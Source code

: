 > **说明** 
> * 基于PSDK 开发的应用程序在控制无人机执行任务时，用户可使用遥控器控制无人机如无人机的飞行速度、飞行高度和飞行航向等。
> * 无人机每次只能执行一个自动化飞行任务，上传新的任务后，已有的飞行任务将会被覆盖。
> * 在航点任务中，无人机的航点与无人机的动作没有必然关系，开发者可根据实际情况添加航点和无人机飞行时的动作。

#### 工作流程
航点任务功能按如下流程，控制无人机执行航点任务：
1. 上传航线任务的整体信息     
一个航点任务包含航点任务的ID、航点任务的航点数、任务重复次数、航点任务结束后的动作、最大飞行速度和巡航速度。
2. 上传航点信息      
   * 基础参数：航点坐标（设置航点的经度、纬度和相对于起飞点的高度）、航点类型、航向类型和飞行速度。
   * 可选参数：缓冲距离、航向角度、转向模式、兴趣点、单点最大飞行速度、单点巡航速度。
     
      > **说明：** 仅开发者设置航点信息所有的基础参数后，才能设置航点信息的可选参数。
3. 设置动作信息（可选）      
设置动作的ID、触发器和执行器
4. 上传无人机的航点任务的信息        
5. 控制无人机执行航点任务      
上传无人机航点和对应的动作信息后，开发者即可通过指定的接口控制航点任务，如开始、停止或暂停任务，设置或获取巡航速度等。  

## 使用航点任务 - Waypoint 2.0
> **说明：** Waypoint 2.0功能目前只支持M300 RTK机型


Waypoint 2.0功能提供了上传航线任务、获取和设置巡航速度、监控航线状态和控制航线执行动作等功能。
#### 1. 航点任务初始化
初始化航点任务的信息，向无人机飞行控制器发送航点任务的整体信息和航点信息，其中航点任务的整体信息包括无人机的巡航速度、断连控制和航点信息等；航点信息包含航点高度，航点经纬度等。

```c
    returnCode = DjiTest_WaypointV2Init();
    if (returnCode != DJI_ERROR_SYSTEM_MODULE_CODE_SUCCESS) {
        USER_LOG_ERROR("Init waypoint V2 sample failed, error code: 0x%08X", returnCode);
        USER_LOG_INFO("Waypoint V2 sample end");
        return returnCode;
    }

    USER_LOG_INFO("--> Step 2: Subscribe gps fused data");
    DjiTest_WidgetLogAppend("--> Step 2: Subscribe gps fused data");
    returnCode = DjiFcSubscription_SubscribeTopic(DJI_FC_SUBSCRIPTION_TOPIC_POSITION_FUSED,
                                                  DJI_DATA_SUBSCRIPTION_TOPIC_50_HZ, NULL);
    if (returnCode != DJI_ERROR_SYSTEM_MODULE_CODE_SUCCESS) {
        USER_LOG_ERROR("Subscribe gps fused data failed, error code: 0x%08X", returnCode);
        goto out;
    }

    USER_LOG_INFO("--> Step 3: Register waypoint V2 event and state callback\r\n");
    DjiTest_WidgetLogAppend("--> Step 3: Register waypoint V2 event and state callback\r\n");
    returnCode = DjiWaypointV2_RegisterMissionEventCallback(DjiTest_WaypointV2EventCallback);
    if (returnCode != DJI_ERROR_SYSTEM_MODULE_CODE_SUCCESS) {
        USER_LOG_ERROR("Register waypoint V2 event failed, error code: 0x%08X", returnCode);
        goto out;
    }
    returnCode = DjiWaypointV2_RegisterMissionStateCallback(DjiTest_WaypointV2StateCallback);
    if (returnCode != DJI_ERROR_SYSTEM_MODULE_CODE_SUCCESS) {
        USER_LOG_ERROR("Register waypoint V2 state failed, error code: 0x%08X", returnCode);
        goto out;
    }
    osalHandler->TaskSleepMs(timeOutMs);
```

▬▬▬▬▬▬▬▬▬▬

Output, exactly and with nothing else, the lines from the line containing "一个航点任务包含航点任务的I" to the end of the entries.

Final answer:
一个航点任务包含航点任务的ID、航点任务的航点数、任务重复次数、航点任务结束后的动作、最大飞行速度和巡航速度。
2. 上传航点信息      
   * 基础参数：航点坐标（设置航点的经度、纬度和相对于起飞点的高度）、航点类型、航向类型和飞行速度。
   * 可选参数：缓冲距离、航向角度、转向模式、兴趣点、单点最大飞行速度、单点巡航速度。
     
      > **说明：** 仅开发者设置航点信息所有的基础参数后，才能设置航点信息的可选参数。
3. 设置动作信息（可选）      
设置动作的ID、触发器和执行器
4. 上传无人机的航点任务的信息        
5. 控制无人机执行航点任务      
上传无人机航点和对应的动作信息后，开发者即可通过指定的接口控制航点任务，如开始、停止或暂停任务，设置或获取巡航速度等。  

## 使用航点任务 - Waypoint 2.0
> **说明：** Waypoint 2.0功能目前只支持M300 RTK机型


Waypoint 2.0功能提供了上传航线任务、获取和设置巡航速度、监控航线状态和控制航线执行动作等功能。
#### 1. 航点任务初始化
初始化航点任务的信息，向无人机飞行控制器发送航点任务的整体信息和航点信息，其中航点任务的整体信息包括无人机的巡航速度、断连控制和航点信息等；航点信息包含航点高度，航点经纬度等。

```c
    returnCode = DjiTest_WaypointV2Init();
    if (returnCode != DJI_ERROR_SYSTEM_MODULE_CODE_SUCCESS) {
        USER_LOG_ERROR("Init waypoint V2 sample failed, error code: 0x%08X", returnCode);
        USER_LOG_INFO("Waypoint V2 sample end");
        return returnCode;
    }

    USER_LOG_INFO("--> Step 2: Subscribe gps fused data");
    DjiTest_WidgetLogAppend("--> Step 2: Subscribe gps fused data");
    returnCode = DjiFcSubscription_SubscribeTopic(DJI_FC_SUBSCRIPTION_TOPIC_POSITION_FUSED,
                                                  DJI_DATA_SUBSCRIPTION_TOPIC_50_HZ, NULL);
    if (returnCode != DJI_ERROR_SYSTEM_MODULE_CODE_SUCCESS) {
        USER_LOG_ERROR("Subscribe gps fused data failed, error code: 0x%08X", returnCode);
        goto out;
    }

    USER_LOG_INFO("--> Step 3: Register waypoint V2 event and state callback\r\n");
    DjiTest_WidgetLogAppend("--> Step 3: Register waypoint V2 event and state callback\r\n");
    returnCode = DjiWaypointV2_RegisterMissionEventCallback(DjiTest_WaypointV2EventCallback);
    if (returnCode != DJI_ERROR_SYSTEM_MODULE_CODE_SUCCESS) {
        USER_LOG_ERROR("Register waypoint V2 event failed, error code: 0x%08X", returnCode);
        goto out;
    }
    returnCode = DjiWaypointV2_RegisterMissionStateCallback(DjiTest_WaypointV2StateCallback);
    if (returnCode != DJI_ERROR_SYSTEM_MODULE_CODE_SUCCESS) {
        USER_LOG_ERROR("Register waypoint V2 state failed, error code: 0x%08X", returnCode);
        goto out;
    }
    osalHandler->TaskSleepMs(timeOutMs);
```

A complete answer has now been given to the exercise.